++++ THE RECORDS ++++

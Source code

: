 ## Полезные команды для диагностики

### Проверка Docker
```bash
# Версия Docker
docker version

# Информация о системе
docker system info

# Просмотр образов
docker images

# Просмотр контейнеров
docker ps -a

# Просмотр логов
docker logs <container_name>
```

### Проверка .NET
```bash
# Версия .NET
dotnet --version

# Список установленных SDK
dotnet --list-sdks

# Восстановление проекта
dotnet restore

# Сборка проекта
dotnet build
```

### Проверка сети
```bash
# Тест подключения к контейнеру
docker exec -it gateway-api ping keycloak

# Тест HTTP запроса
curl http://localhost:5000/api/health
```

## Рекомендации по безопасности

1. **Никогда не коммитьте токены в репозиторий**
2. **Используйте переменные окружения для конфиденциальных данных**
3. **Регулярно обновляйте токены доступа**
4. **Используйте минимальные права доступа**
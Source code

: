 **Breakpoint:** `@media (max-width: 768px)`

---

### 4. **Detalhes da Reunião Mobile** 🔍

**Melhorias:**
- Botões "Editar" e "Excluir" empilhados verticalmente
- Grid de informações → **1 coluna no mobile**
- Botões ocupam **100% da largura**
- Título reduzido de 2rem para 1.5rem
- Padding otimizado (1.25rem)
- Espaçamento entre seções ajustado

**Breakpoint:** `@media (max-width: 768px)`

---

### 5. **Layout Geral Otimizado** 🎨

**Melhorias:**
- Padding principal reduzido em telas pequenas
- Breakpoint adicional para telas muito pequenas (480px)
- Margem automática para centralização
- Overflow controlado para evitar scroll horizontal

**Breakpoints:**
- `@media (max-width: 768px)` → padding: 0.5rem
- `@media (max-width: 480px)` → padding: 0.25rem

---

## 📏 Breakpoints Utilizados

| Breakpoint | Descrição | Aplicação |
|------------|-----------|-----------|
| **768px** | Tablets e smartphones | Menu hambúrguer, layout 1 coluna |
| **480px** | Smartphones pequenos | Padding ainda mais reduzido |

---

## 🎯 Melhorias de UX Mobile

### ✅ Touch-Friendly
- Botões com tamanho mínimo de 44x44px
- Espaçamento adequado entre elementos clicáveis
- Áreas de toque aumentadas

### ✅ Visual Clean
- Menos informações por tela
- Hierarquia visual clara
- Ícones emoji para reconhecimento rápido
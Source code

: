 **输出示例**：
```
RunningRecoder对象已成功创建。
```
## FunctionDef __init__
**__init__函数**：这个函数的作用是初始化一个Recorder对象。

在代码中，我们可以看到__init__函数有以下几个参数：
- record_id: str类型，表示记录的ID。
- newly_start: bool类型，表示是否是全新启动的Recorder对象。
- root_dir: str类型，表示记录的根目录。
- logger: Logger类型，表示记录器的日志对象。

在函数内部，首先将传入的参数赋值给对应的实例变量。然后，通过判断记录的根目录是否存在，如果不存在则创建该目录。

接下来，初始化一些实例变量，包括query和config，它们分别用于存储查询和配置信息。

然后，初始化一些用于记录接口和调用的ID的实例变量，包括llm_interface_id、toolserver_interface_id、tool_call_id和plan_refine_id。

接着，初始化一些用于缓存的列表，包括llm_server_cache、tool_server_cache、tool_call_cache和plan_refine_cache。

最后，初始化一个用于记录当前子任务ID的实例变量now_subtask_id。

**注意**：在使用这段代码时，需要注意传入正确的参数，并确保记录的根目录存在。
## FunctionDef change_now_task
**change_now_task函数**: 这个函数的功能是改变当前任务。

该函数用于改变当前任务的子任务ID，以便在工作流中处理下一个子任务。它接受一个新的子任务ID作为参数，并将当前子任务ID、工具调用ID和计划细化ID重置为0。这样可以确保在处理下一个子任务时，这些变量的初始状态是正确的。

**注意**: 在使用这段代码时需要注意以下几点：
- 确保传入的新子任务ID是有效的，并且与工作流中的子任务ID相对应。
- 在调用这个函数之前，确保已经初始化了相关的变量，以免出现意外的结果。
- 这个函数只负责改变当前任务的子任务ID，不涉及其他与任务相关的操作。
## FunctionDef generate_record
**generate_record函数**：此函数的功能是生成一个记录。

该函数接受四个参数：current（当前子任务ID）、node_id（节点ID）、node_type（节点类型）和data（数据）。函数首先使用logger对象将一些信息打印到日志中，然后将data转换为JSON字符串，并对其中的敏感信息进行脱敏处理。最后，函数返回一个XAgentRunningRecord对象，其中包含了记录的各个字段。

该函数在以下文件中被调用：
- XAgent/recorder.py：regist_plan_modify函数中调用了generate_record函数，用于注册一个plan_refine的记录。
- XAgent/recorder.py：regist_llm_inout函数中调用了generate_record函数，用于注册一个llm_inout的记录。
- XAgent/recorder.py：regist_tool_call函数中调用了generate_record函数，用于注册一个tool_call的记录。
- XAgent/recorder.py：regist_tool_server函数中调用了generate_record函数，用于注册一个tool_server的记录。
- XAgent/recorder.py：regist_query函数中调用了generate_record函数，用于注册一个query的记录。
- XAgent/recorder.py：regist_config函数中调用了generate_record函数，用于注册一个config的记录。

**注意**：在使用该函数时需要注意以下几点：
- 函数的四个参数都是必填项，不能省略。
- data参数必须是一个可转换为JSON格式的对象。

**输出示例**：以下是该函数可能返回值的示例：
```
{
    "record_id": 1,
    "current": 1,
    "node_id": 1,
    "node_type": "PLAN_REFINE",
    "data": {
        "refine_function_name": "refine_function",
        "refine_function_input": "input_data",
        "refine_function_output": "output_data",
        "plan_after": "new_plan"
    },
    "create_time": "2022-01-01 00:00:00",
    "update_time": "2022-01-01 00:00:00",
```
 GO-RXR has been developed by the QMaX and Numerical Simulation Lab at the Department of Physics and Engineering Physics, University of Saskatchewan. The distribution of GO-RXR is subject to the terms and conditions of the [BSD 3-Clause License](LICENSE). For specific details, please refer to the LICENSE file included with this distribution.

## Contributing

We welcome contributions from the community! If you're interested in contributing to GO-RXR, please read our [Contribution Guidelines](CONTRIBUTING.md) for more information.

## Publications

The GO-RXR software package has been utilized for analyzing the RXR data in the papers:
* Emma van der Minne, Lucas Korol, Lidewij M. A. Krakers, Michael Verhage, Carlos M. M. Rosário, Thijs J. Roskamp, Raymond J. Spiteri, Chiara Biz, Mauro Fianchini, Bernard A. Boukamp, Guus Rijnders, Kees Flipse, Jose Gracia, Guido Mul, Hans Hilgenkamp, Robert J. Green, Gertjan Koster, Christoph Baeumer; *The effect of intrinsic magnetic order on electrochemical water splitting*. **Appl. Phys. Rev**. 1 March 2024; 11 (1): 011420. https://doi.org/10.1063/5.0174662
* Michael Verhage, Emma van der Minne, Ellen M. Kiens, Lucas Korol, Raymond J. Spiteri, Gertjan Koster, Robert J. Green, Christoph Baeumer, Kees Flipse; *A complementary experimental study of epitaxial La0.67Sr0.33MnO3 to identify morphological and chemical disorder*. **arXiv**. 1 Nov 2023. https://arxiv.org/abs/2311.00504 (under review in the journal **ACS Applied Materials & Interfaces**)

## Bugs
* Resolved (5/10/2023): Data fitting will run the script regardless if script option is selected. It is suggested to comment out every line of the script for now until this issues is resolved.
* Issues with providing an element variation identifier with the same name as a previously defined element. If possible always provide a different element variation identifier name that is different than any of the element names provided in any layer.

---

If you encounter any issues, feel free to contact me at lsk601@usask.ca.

++++

→ **PROBLEM DETAILS**:
Copy, please, every line from the start of the entries down to the line that holds "3. **Регулярно обновляйте токены доступа**", with both of those lines included and no others.

→ **SOLUTION TO THIS PROBLEM**:
Source code

: ## Полезные команды для диагностики

### Проверка Docker
```bash
# Версия Docker
docker version

# Информация о системе
docker system info

# Просмотр образов
docker images

# Просмотр контейнеров
docker ps -a

# Просмотр логов
docker logs <container_name>
```

### Проверка .NET
```bash
# Версия .NET
dotnet --version

# Список установленных SDK
dotnet --list-sdks

# Восстановление проекта
dotnet restore

# Сборка проекта
dotnet build
```

### Проверка сети
```bash
# Тест подключения к контейнеру
docker exec -it gateway-api ping keycloak

# Тест HTTP запроса
curl http://localhost:5000/api/health
```

## Рекомендации по безопасности

1. **Никогда не коммитьте токены в репозиторий**
2. **Используйте переменные окружения для конфиденциальных данных**
3. **Регулярно обновляйте токены доступа**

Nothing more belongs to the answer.